The major victims of this process will be oil-producing and oil-exporting countries. However, the first question that comes up when this energy transition is considered is whether it is happening because gas or oil is running out in the world.

After all, this is one of the biggest fears that have preoccupied the energy industry over the last five decades. For a long time, there has been speculation on when humans will have extracted all the oil (and natural gas) from the ground and will no longer have a source of energy as powerful as this viscous liquid. However, this event is far from becoming reality and the forecasts made in the past were completely misguided, given the world’s remaining crude reserves.

Oil continues to drive the world

According to the World Factbook report by the CIA in the United States, there could be some 2.1 trillion barrels left in the world. And, at present, demand for oil isn’t slowing down. According to independent energy trader Vitol, this will be the case until 2034, which will be a turning point in moving toward alternative energies.

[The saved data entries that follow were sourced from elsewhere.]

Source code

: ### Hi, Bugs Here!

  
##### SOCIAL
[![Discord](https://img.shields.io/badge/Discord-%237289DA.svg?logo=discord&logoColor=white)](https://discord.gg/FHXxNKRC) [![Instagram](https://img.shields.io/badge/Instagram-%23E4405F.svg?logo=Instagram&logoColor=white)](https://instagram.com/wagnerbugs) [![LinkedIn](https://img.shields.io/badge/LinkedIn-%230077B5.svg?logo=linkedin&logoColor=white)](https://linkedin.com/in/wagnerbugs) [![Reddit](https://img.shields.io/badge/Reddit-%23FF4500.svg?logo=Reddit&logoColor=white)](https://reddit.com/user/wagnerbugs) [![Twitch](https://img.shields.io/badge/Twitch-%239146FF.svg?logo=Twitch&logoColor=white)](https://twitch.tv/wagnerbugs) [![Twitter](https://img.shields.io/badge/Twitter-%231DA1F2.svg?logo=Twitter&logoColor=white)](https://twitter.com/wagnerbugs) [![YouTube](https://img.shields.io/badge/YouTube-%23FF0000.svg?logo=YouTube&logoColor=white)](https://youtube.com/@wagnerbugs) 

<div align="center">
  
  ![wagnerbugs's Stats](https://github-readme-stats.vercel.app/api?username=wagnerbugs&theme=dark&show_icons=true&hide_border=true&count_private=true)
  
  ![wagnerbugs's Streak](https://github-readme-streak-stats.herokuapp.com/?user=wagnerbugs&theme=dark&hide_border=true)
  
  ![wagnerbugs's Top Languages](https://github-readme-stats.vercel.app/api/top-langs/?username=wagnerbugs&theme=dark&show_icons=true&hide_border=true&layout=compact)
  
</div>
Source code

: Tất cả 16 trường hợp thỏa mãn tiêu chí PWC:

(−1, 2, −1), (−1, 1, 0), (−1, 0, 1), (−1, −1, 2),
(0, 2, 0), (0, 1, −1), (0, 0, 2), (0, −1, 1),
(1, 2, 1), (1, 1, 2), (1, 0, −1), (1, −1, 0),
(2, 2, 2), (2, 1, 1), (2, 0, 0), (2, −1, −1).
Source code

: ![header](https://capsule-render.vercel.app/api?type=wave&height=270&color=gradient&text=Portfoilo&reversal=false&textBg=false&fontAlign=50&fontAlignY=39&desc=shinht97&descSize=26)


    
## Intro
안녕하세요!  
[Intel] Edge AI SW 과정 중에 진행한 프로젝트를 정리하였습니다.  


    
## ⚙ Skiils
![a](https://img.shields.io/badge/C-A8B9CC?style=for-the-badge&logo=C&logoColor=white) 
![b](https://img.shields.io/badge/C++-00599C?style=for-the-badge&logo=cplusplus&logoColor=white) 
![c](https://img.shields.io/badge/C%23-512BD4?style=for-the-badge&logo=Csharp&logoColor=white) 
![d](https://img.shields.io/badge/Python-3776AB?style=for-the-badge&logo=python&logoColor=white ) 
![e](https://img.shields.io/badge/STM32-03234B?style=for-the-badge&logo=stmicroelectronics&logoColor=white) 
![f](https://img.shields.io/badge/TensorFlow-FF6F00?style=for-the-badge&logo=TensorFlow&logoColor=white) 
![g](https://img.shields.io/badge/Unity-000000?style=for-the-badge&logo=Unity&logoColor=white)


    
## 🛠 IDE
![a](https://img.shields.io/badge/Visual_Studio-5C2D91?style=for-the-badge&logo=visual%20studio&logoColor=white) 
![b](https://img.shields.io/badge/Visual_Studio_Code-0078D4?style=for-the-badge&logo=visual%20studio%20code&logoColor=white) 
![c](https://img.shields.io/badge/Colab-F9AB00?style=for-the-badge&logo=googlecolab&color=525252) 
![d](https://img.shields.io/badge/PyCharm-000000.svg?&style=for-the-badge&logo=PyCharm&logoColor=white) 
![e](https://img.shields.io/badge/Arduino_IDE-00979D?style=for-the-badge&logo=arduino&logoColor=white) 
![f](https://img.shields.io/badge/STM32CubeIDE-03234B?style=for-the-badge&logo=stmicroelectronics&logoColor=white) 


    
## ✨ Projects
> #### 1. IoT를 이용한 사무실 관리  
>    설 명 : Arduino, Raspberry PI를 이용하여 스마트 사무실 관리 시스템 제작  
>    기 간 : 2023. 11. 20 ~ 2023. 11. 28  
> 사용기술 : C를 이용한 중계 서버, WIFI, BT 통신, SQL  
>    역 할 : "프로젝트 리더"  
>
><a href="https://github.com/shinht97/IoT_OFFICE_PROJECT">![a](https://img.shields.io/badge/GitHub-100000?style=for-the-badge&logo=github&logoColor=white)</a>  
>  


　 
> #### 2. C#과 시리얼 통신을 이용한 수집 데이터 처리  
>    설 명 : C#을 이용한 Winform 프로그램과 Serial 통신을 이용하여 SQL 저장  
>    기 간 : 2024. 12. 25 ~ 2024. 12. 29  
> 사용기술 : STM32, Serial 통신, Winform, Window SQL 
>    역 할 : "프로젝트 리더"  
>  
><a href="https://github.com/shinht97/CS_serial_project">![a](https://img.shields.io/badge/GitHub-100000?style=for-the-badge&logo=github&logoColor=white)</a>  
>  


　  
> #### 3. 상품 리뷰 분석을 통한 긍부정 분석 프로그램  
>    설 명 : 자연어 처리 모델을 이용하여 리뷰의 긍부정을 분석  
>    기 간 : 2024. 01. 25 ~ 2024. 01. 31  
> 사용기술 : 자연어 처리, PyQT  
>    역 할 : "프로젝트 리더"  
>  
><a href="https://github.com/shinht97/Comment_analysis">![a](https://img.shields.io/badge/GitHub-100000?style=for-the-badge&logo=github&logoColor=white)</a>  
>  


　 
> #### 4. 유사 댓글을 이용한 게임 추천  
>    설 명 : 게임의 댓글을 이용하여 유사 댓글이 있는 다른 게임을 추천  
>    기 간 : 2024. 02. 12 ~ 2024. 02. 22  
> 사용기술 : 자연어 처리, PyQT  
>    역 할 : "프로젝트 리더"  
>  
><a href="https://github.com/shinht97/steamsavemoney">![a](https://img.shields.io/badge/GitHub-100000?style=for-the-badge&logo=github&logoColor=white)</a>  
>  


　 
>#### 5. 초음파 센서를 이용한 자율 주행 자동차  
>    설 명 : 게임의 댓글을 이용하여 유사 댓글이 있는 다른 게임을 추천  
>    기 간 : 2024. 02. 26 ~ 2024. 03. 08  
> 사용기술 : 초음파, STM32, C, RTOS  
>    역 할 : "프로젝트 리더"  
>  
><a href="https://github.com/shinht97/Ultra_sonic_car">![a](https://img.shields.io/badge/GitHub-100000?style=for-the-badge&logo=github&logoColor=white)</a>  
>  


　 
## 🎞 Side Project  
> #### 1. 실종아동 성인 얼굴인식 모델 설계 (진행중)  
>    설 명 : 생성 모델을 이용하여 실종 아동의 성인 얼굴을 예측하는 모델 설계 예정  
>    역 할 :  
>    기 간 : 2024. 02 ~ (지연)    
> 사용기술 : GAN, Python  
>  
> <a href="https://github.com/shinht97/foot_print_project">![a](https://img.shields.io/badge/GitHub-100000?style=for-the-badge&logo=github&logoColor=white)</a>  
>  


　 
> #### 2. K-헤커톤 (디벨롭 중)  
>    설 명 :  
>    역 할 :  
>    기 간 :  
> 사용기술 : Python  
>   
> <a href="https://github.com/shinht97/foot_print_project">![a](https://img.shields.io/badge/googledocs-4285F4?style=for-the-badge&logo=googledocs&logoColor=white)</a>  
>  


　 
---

And in 2020, because of the COVID-19 pandemic, oil consumption declined considerably. The Organization of Petroleum Exporting Countries (OPEC) estimated the drop in crude consumption at 6.85 million barrels a day, totaling 92.82 million barrels. It stated that the COVID-19 pandemic “is now affecting oil demand growth in most other countries and regions, with an unprecedented impact on global oil demand, transportation fuels in particular.”

Continual technical improvements

Beyond the sudden halt caused by less travel around the world due to lockdown policies, the consumption trend of energy sources such as oil and natural gas continues to rise, despite all its disadvantages for the environment and, as a result, for humans as well.

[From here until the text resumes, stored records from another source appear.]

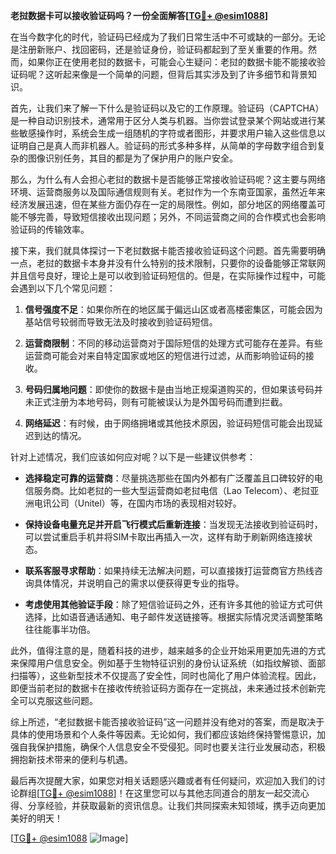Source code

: **老挝数据卡可以接收验证码吗？一份全面解答[[TG💪+ @esim1088](https://t.me/s/esim1088)]**

在当今数字化的时代，验证码已经成为了我们日常生活中不可或缺的一部分。无论是注册新账户、找回密码，还是验证身份，验证码都起到了至关重要的作用。然而，如果你正在使用老挝的数据卡，可能会心生疑问：老挝的数据卡能不能接收验证码呢？这听起来像是一个简单的问题，但背后其实涉及到了许多细节和背景知识。

首先，让我们来了解一下什么是验证码以及它的工作原理。验证码（CAPTCHA）是一种自动识别技术，通常用于区分人类与机器。当你尝试登录某个网站或进行某些敏感操作时，系统会生成一组随机的字符或者图形，并要求用户输入这些信息以证明自己是真人而非机器人。验证码的形式多种多样，从简单的字母数字组合到复杂的图像识别任务，其目的都是为了保护用户的账户安全。

那么，为什么有人会担心老挝的数据卡是否能够正常接收验证码呢？这主要与网络环境、运营商服务以及国际通信规则有关。老挝作为一个东南亚国家，虽然近年来经济发展迅速，但在某些方面仍存在一定的局限性。例如，部分地区的网络覆盖可能不够完善，导致短信接收出现问题；另外，不同运营商之间的合作模式也会影响验证码的传输效率。

接下来，我们就具体探讨一下老挝数据卡能否接收验证码这个问题。首先需要明确一点，老挝的数据卡本身并没有什么特别的技术限制，只要你的设备能够正常联网并且信号良好，理论上是可以收到验证码短信的。但是，在实际操作过程中，可能会遇到以下几个常见问题：

1. **信号强度不足**：如果你所在的地区属于偏远山区或者高楼密集区，可能会因为基站信号较弱而导致无法及时接收到验证码短信。
   
2. **运营商限制**：不同的移动运营商对于国际短信的处理方式可能存在差异。有些运营商可能会对来自特定国家或地区的短信进行过滤，从而影响验证码的接收。
   
3. **号码归属地问题**：即使你的数据卡是由当地正规渠道购买的，但如果该号码并未正式注册为本地号码，则有可能被误认为是外国号码而遭到拦截。
   
4. **网络延迟**：有时候，由于网络拥堵或其他技术原因，验证码短信可能会出现延迟到达的情况。

针对上述情况，我们应该如何应对呢？以下是一些建议供参考：

- **选择稳定可靠的运营商**：尽量挑选那些在国内外都有广泛覆盖且口碑较好的电信服务商。比如老挝的一些大型运营商如老挝电信（Lao Telecom）、老挝亚洲电讯公司（Unitel）等，在国内市场的表现相对较好。
  
- **保持设备电量充足并开启飞行模式后重新连接**：当发现无法接收到验证码时，可以尝试重启手机并将SIM卡取出再插入一次，这样有助于刷新网络连接状态。
  
- **联系客服寻求帮助**：如果持续无法解决问题，可以直接拨打运营商官方热线咨询具体情况，并说明自己的需求以便获得更专业的指导。
  
- **考虑使用其他验证手段**：除了短信验证码之外，还有许多其他的验证方式可供选择，比如语音通话通知、电子邮件发送链接等。根据实际情况灵活调整策略往往能事半功倍。

此外，值得注意的是，随着科技的进步，越来越多的企业开始采用更加先进的方式来保障用户信息安全。例如基于生物特征识别的身份认证系统（如指纹解锁、面部扫描等），这些新型技术不仅提高了安全性，同时也简化了用户体验流程。因此，即便当前老挝的数据卡在接收传统验证码方面存在一定挑战，未来通过技术创新完全可以克服这些问题。

综上所述，“老挝数据卡能否接收验证码”这一问题并没有绝对的答案，而是取决于具体的使用场景和个人条件等因素。无论如何，我们都应该始终保持警惕意识，加强自我保护措施，确保个人信息安全不受侵犯。同时也要关注行业发展动态，积极拥抱新技术带来的便利与机遇。

最后再次提醒大家，如果您对相关话题感兴趣或者有任何疑问，欢迎加入我们的讨论群组[[TG💪+ @esim1088](https://t.me/s/esim1088)]！在这里您可以与其他志同道合的朋友一起交流心得、分享经验，并获取最新的资讯信息。让我们共同探索未知领域，携手迈向更加美好的明天！

[[TG💪+ @esim1088](https://t.me/s/esim1088) ![Image](https://i.postimg.cc/4NQfJmqS/Snipaste-2025-05-13-00-14-12.png)]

This has been possible due to new extraction techniques such as fracking, which have made it possible to reach reserves that hadn’t been considered before. This innovation made such an impact that Spencer Dale, group chief economist of BP oil company, noted that “for every barrel of oil consumed over the past 35 years, two new barrels have been discovered.” This figure and the fact that there were 2.5 times more oil reserves in 2017 than in 1980 show that, despite what has been reported, oil still has a long way to go.

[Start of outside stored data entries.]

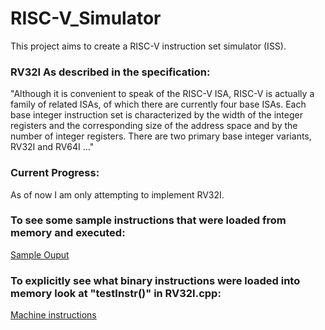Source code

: # RISC-V_Simulator

This project aims to create a RISC-V instruction set simulator (ISS).

### RV32I As described in the specification:

"Although it is convenient to speak of the RISC-V ISA, RISC-V is actually a family of related ISAs, of which there are currently four base ISAs. Each base integer instruction set is characterized by the width of the integer registers and the corresponding size of the address space and by the number of integer registers. There are two primary base integer variants, RV32I and RV64I ..."

### Current Progress:

As of now I am only attempting to implement RV32I.

### To see some sample instructions that were loaded from memory and executed:

[Sample Ouput](https://github.com/satchelfrost/RISC-V_Simulator/blob/master/sampleOutput)

### To explicitly see what binary instructions were loaded into memory look at "testInstr()" in RV32I.cpp:

[Machine instructions](https://github.com/satchelfrost/RISC-V_Simulator/blob/master/src/RV32I.cpp)
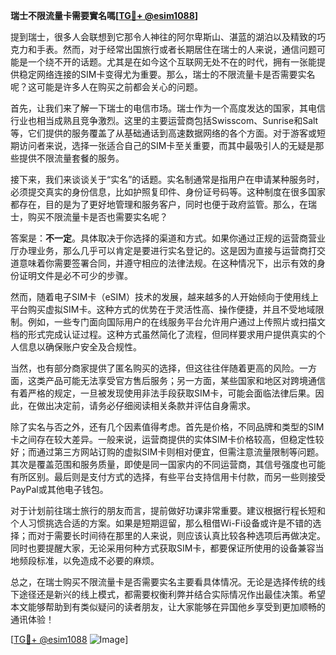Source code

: **瑞士不限流量卡需要實名嗎[[TG💪+ @esim1088](https://t.me/s/esim1088)]**

提到瑞士，很多人会联想到它那令人神往的阿尔卑斯山、湛蓝的湖泊以及精致的巧克力和手表。然而，对于经常出国旅行或者长期居住在瑞士的人来说，通信问题可能是一个绕不开的话题。尤其是在如今这个互联网无处不在的时代，拥有一张能提供稳定网络连接的SIM卡变得尤为重要。那么，瑞士的不限流量卡是否需要实名呢？这可能是许多人在购买之前都会关心的问题。

首先，让我们来了解一下瑞士的电信市场。瑞士作为一个高度发达的国家，其电信行业也相当成熟且竞争激烈。这里的主要运营商包括Swisscom、Sunrise和Salt等，它们提供的服务覆盖了从基础通话到高速数据网络的各个方面。对于游客或短期访问者来说，选择一张适合自己的SIM卡至关重要，而其中最吸引人的无疑是那些提供不限流量套餐的服务。

接下来，我们来谈谈关于“实名”的话题。实名制通常是指用户在申请某种服务时，必须提交真实的身份信息，比如护照复印件、身份证号码等。这种制度在很多国家都存在，目的是为了更好地管理和服务客户，同时也便于政府监管。那么，在瑞士，购买不限流量卡是否也需要实名呢？

答案是：**不一定**。具体取决于你选择的渠道和方式。如果你通过正规的运营商营业厅办理业务，那么几乎可以肯定是要进行实名登记的。这是因为直接与运营商打交道意味着你需要签署合同，并遵守相应的法律法规。在这种情况下，出示有效的身份证明文件是必不可少的步骤。

然而，随着电子SIM卡（eSIM）技术的发展，越来越多的人开始倾向于使用线上平台购买虚拟SIM卡。这种方式的优势在于灵活性高、操作便捷，并且不受地域限制。例如，一些专门面向国际用户的在线服务平台允许用户通过上传照片或扫描文档的形式完成认证过程。这种方式虽然简化了流程，但同样要求用户提供真实的个人信息以确保账户安全及合规性。

当然，也有部分商家提供了匿名购买的选择，但这往往伴随着更高的风险。一方面，这类产品可能无法享受官方售后服务；另一方面，某些国家和地区对跨境通信有着严格的规定，一旦被发现使用非法手段获取SIM卡，可能会面临法律后果。因此，在做出决定前，请务必仔细阅读相关条款并评估自身需求。

除了实名与否之外，还有几个因素值得考虑。首先是价格，不同品牌和类型的SIM卡之间存在较大差异。一般来说，运营商提供的实体SIM卡价格较高，但稳定性较好；而通过第三方网站订购的虚拟SIM卡则相对便宜，但需注意流量限制等问题。其次是覆盖范围和服务质量，即使是同一国家内的不同运营商，其信号强度也可能有所区别。最后则是支付方式的选择，有些平台支持信用卡付款，而另一些则接受PayPal或其他电子钱包。

对于计划前往瑞士旅行的朋友而言，提前做好功课非常重要。建议根据行程长短和个人习惯挑选合适的方案。如果是短期逗留，那么租借Wi-Fi设备或许是不错的选择；而对于需要长时间待在那里的人来说，则应该认真比较各种选项后再做决定。同时也要提醒大家，无论采用何种方式获取SIM卡，都要保证所使用的设备兼容当地频段标准，以免造成不必要的麻烦。

总之，在瑞士购买不限流量卡是否需要实名主要看具体情况。无论是选择传统的线下途径还是新兴的线上模式，都需要权衡利弊并结合实际情况作出最佳决策。希望本文能够帮助到有类似疑问的读者朋友，让大家能够在异国他乡享受到更加顺畅的通讯体验！

[[TG💪+ @esim1088](https://t.me/s/esim1088) ![Image](https://i.postimg.cc/4NQfJmqS/Snipaste-2025-05-13-00-14-12.png)]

This statement coincides with remarks by Antonio Suárez, who holds a Master’s degree in Geophysics from Stanford University and a Master’s degree in Finance from the University of London, in an interview given to La Opinión A Coruña, in which he offered an expiration date on using black gold: “I would say between 20 and 40 years. And it’s an economic issue. The Stone Age didn’t end because we ran out of stones. And oil will not end because we run out of oil. That is a sensationalist claim used by people with particular interests in futures markets who are playing with unfounded fears and ignorance.”

A rapid change

So, given that oil and gas could continue to be used in the next few decades, continuing at today’s pace (which would cause the temperature to rise more than two degrees—according to Oil Change International—and result in the serious climate change consequences that are already being experienced), the challenge of increasingly encouraging the use of renewable energy seems complicated. The reason is none other than the power that congregates around this bituminous oily liquid and that has even led to war (the Yom Kippur War, the Gulf War and so on), the fall of governments, etc.

In this scenario, commitments such as the 2015 Paris Agreement are extremely important. Through this agreement, the EU, among other countries and confederations, announced their intention to reduce their polluting emissions by up to 40 percent by 2030, an achievement that will only be possible if they are genuinely committed to renewable energy.

In this respect, as we mentioned before, savings can be a convincing incentive. According to a report by IRENA (The International Renewable Energy Agency), Europe could save up to 113 billion euros a year simply by increasing sustainable energy production by 14 percent. In terms of environmental impact, one example use for this type of energy is particularly noteworthy. According to a study by the Universities of Cambridge, Exeter and Nijmegen, electric cars generate up to 70 percent less pollution than combustion engines.